La direction régionale du ministère aurait refusé de renouveler le permis nécessaire aux opérations car l'entreprise n'aurait pas répondu adéquatement à des avis de non-conformités.
L'entreprise qui transformait les déchets d'aluminium en additif cimentaire a déjà employé près d'une quarantaine de personnes.
Afin de lancer ses activités, l'entreprise fondée en 2010 avait bénéficié d'une aide provenant du Fonds de diversification économique de 200 millions de dollars mis sur pied par Québec pour pallier la fermeture de la centrale nucléaire Gentilly-2 ainsi que du soutien financier du gouvernement fédéral.
Le député de Nicolet-Bécancour, Donald Martel, s'insurge d'ailleurs contre le fait que le ministère ait mis des bâtons dans les roues de cette entreprise qui possède un procédé de transformation qu'il qualifie de révolutionnaire. Selon lui, il aurait plutôt dû agir en partenaire.
«Je pense que le ministère et le ministre ont gagné. Ils se sont comportés afin d'obtenir ce résultat-là. C'est vraiment choquant, car on avait une entreprise qui avait investi plus de 12 millions de dollars et qui créait à un moment donné plus de 40 emplois», mentionne M. Martel.

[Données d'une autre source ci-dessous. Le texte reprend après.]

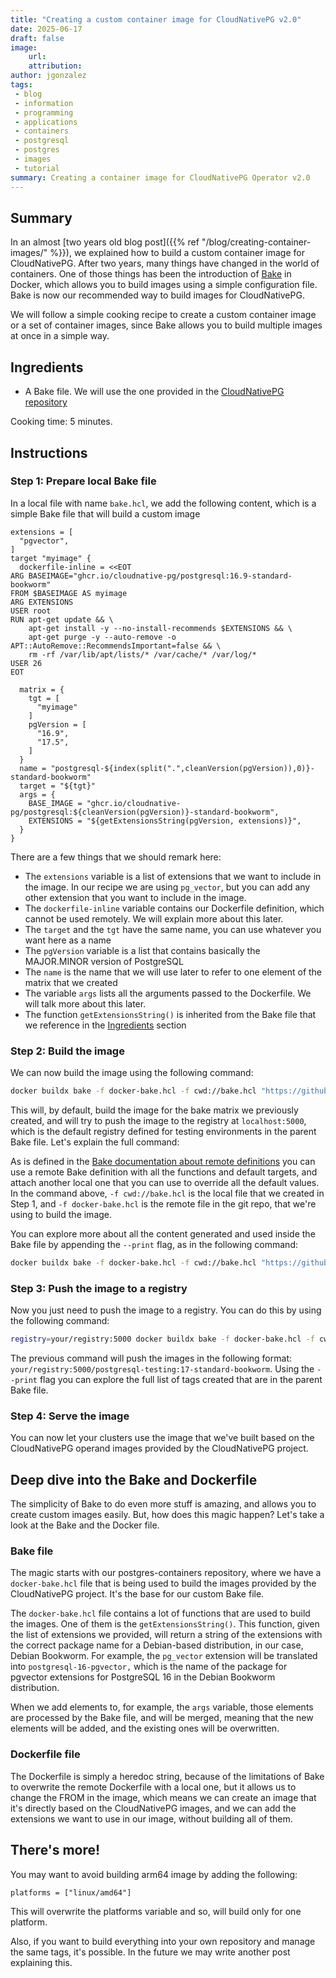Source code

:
 ```yaml
---
title: "Creating a custom container image for CloudNativePG v2.0"
date: 2025-06-17
draft: false
image:
    url: 
    attribution: 
author: jgonzalez
tags:
 - blog
 - information
 - programming
 - applications
 - containers
 - postgresql
 - postgres
 - images
 - tutorial
summary: Creating a container image for CloudNativePG Operator v2.0
---
```


## Summary
In an almost [two years old blog post]({{% ref "/blog/creating-container-images/" %}}), we explained how
to build a custom container image for CloudNativePG. After two years, many things have changed in the world of containers.
One of those things has been the introduction of [Bake](https://docs.docker.com/build/) in Docker, which allows you to build
images using a simple configuration file. Bake is now our recommended way to build images for CloudNativePG.

We will follow a simple cooking recipe to create a custom container image or a set of container images, since Bake
allows you to build multiple images at once in a simple way.

## Ingredients

- A Bake file. We will use the one provided in the [CloudNativePG repository](https://github.com/cloudnative-pg/postgres-containers/blob/main/docker-bake.hcl)

Cooking time: 5 minutes.

## Instructions

### Step 1: Prepare local Bake file

In a local file with name `bake.hcl`, we add the following content, which is a simple Bake file that will build a custom image

```hcl
extensions = [
  "pgvector",
]
target "myimage" {
  dockerfile-inline = <<EOT
ARG BASEIMAGE="ghcr.io/cloudnative-pg/postgresql:16.9-standard-bookworm"
FROM $BASEIMAGE AS myimage
ARG EXTENSIONS
USER root
RUN apt-get update && \
    apt-get install -y --no-install-recommends $EXTENSIONS && \
    apt-get purge -y --auto-remove -o APT::AutoRemove::RecommendsImportant=false && \
    rm -rf /var/lib/apt/lists/* /var/cache/* /var/log/*
USER 26
EOT

  matrix = {
    tgt = [
      "myimage"
    ]
    pgVersion = [
      "16.9",
      "17.5",
    ]
  }
  name = "postgresql-${index(split(".",cleanVersion(pgVersion)),0)}-standard-bookworm"
  target = "${tgt}"
  args = {
    BASE_IMAGE = "ghcr.io/cloudnative-pg/postgresql:${cleanVersion(pgVersion)}-standard-bookworm",
    EXTENSIONS = "${getExtensionsString(pgVersion, extensions)}",
  }
}
```

There are a few things that we should remark here:

- The `extensions` variable is a list of extensions that we want to include in the image. In our recipe we are using `pg_vector`,
  but you can add any other extension that you want to include in the image.
- The `dockerfile-inline` variable contains our Dockerfile definition, which cannot be used remotely. We will explain more about this later.
- The `target` and the `tgt` have the same name, you can use whatever you want here as a name
- The `pgVersion` variable is a list that contains basically the MAJOR.MINOR version of PostgreSQL
- The `name` is the name that we will use later to refer to one element of the matrix that we created
- The variable `args` lists all the arguments passed to the Dockerfile. We will talk more about this later.
- The function `getExtensionsString()` is inherited from the Bake file that we reference in the [Ingredients](#ingredients) section

### Step 2: Build the image

We can now build the image using the following command:

```bash
docker buildx bake -f docker-bake.hcl -f cwd://bake.hcl "https://github.com/cloudnative-pg/postgres-containers.git" myimage
```

This will, by default, build the image for the bake matrix we previously created, and will try to push the image to the registry at
`localhost:5000`, which is the default registry defined for testing environments in the parent Bake file. Let's explain the full command:

As is defined in the [Bake documentation about remote definitions](https://docs.docker.com/build/bake/remote-definition/)
you can use a remote Bake definition with all the functions and default targets, and attach another local one that you can use to override
all the default values.
In the command above, `-f cwd://bake.hcl` is the local file that we created in Step 1, and
`-f docker-bake.hcl` is the remote file in the git repo, that we're using to build the image.

You can explore more about all the content generated and used inside the Bake file by appending the `--print` flag, as in the following command:

```bash
docker buildx bake -f docker-bake.hcl -f cwd://bake.hcl "https://github.com/cloudnative-pg/postgres-containers.git" myimage --print
```

### Step 3: Push the image to a registry

Now you just need to push the image to a registry. You can do this by using the following command:

```bash
registry=your/registry:5000 docker buildx bake -f docker-bake.hcl -f cwd://bake.hcl "https://github.com/cloudnative-pg/postgres-containers.git" myimage --push
```

The previous command will push the images in the following format: `your/registry:5000/postgresql-testing:17-standard-bookworm`.
Using the `--print` flag you can explore the full list of tags created that are in the parent Bake file.

### Step 4: Serve the image

You can now let your clusters use the image that we've built based on the CloudNativePG operand images provided
by the CloudNativePG project.

## Deep dive into the Bake and Dockerfile

The simplicity of Bake to do even more stuff is amazing, and allows you to create custom images easily.
But, how does this magic happen? Let's take a look at the Bake and the Docker file.

### Bake file

The magic starts with our postgres-containers repository, where we have a `docker-bake.hcl` file
that is being used to build the images provided by the CloudNativePG project.
It's the base for our custom Bake file.

The `docker-bake.hcl` file contains a lot of functions that are used to build the images. One of them is the `getExtensionsString()`.
This function, given the list of extensions we provided, will return a string of the extensions with the correct package name
for a Debian-based distribution, in our case, Debian Bookworm.
For example, the `pg_vector` extension will be translated into
`postgresql-16-pgvector,` which is the name of the package for pgvector extensions for PostgreSQL 16 in the Debian
Bookworm distribution.

When we add elements to, for example, the `args` variable, those elements are processed by the Bake file, and will be
merged, meaning that the new elements will be added, and the existing ones will be overwritten.

### Dockerfile file

The Dockerfile is simply a heredoc string, because of the limitations of Bake to overwrite the remote Dockerfile with a
local one, but it allows us to change the FROM in the image, which means we can create an image that it's directly based
on the CloudNativePG images, and we can add the extensions we want to use in our image, without building all of them.

## There's more!

You may want to avoid building arm64 image by adding the following:

```hcl
platforms = ["linux/amd64"]
```

This will overwrite the platforms variable and so, will build only for one platform.

Also, if you want to build everything into your own repository and manage the same tags, it's possible. In the future
we may write another post explaining this.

Ce dernier ne serait d'ailleurs pas surpris d'apprendre prochainement que l'entreprise déménage ailleurs, d'autant plus qu'elle ne semble pas avoir fait faillite.
«C'est un autre échec du gouvernement libéral dans le parc industriel de Bécancour. D'un côté, le Fonds de diversification y croyait suffisamment pour soutenir l'entreprise financièrement alors que le ministère de l'Environnement arrivait par en arrière [en ne renouvellement pas le permis]. Comment veux-tu faire du développement économique avec une attitude comme ça», se questionne-t-il avant d'ajouter qu'il suit ce dossier depuis un bon moment et qu'il a tout essayé pour que le ministère revienne sur sa décision.

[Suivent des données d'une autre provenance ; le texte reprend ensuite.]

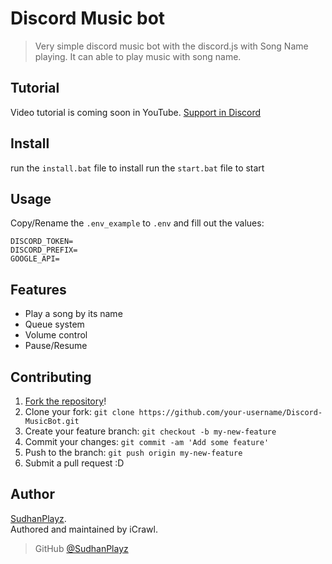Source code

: # Discord Music bot
> Very simple discord music bot with the discord.js with Song Name playing. It can able to play music with song name.

## Tutorial

Video tutorial is coming soon in YouTube. [Support in Discord](https://discord.gg/6W7YgNr)

## Install

run the ``install.bat`` file to install
run the ``start.bat`` file to start

## Usage

Copy/Rename the `.env_example` to `.env` and fill out the values:

```
DISCORD_TOKEN=
DISCORD_PREFIX=
GOOGLE_API=
```

## Features

* Play a song by its name
* Queue system
* Volume control
* Pause/Resume

## Contributing

1. [Fork the repository](https://github.com/SudhanPlayz/Discord-MusicBot/fork)!
2. Clone your fork: `git clone https://github.com/your-username/Discord-MusicBot.git`
3. Create your feature branch: `git checkout -b my-new-feature`
4. Commit your changes: `git commit -am 'Add some feature'`
5. Push to the branch: `git push origin my-new-feature`
6. Submit a pull request :D

## Author

[SudhanPlayz](https://github.com/SudhanPlayz).  
Authored and maintained by iCrawl.

> GitHub [@SudhanPlayz](https://github.com/SudhanPlayz)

Le maire de Bécancour, Jean-Guy Dubois, s'est quant à lui dit peu surpris du sort réservé à Oriens Technologies, qui aurait été tranchée par un avis d'expulsion du propriétaire de la bâtisse.

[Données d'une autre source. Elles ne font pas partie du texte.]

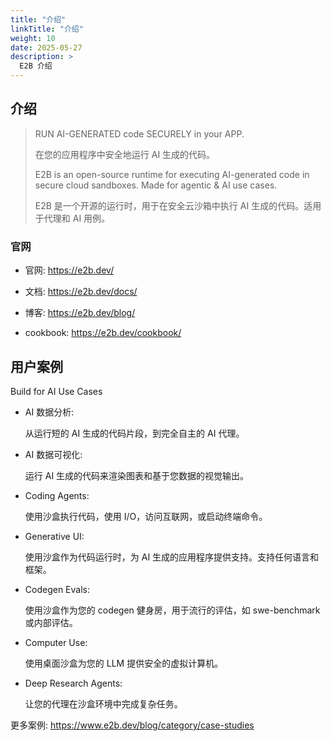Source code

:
 ```yaml
---
title: "介绍"
linkTitle: "介绍"
weight: 10
date: 2025-05-27
description: >
  E2B 介绍
---
```


## 介绍

> RUN AI-GENERATED code SECURELY in your APP.
>
> 在您的应用程序中安全地运行 AI 生成的代码。
>
> E2B is an open-source runtime for executing AI-generated code in secure cloud sandboxes. Made for agentic & AI use cases.
>
> E2B 是一个开源的运行时，用于在安全云沙箱中执行 AI 生成的代码。适用于代理和 AI 用例。


### 官网

- 官网: https://e2b.dev/

- 文档: https://e2b.dev/docs/

- 博客: https://e2b.dev/blog/

- cookbook: https://e2b.dev/cookbook/


## 用户案例

Build for AI Use Cases

- AI 数据分析: 

  从运行短的 AI 生成的代码片段，到完全自主的 AI 代理。

- AI 数据可视化: 

  运行 AI 生成的代码来渲染图表和基于您数据的视觉输出。

- Coding Agents: 

  使用沙盒执行代码，使用 I/O，访问互联网，或启动终端命令。

- Generative UI: 

  使用沙盒作为代码运行时，为 AI 生成的应用程序提供支持。支持任何语言和框架。

- Codegen Evals: 

  使用沙盒作为您的 codegen 健身房，用于流行的评估，如 swe-benchmark 或内部评估。

- Computer Use: 

  使用桌面沙盒为您的 LLM 提供安全的虚拟计算机。

- Deep Research Agents: 

  让您的代理在沙盒环境中完成复杂任务。

更多案例: https://www.e2b.dev/blog/category/case-studies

«Qui avait tort? Qui avait raison? Il y a toujours deux côtés à une médaille. Ça me déçoit énormément», a-t-il confié, en marge de l'inauguration de la tour du quai de Sainte-Angèle.
Selon le premier magistrat, ce projet de traitement des rejets tombait pile dans «sa palette de couleurs». «C'est une belle entreprise», a-t-il confié tout en relevant le fait que l'histoire des terres contaminées soit survenue en même temps. «On défait d'un côté ce que l'on bâtit de l'autre», déplore M. Dubois.
Pour sa part, le président-directeur général de la Société du parc industriel et portuaire de Bécancour, Maurice Richard, soutient qu'il aurait aimé que les parties impliquées adoptent une attitude conciliante afin de dénouer l'impasse, ce qui n'a pas été le cas à son avis.
«Les relations étaient violentes entre le demandeur et l'émetteur de permis», a-t-il constaté. À son avis, chacune des parties doit composer avec des défis particuliers quand il s'agit d'un projet innovateur. «Le promoteur doit faire un effort un peu spécial tandis que l'émetteur de permis doit démontrer de la flexibilité», a ajouté l'ancien maire.
Pour ce dernier, l'important est de ne pas perdre la cible, soit le recyclage de brasques d'aluminium. «Ce que l'on souhaite, c'est que quelqu'un récupère cette façon de faire. C'est notre espoir», a-t-il conclu.
Malgré plusieurs appels téléphoniques, il n'a pas été possible de s'entretenir avec les dirigeants d'Oriens Technologies afin d'avoir leurs commentaires.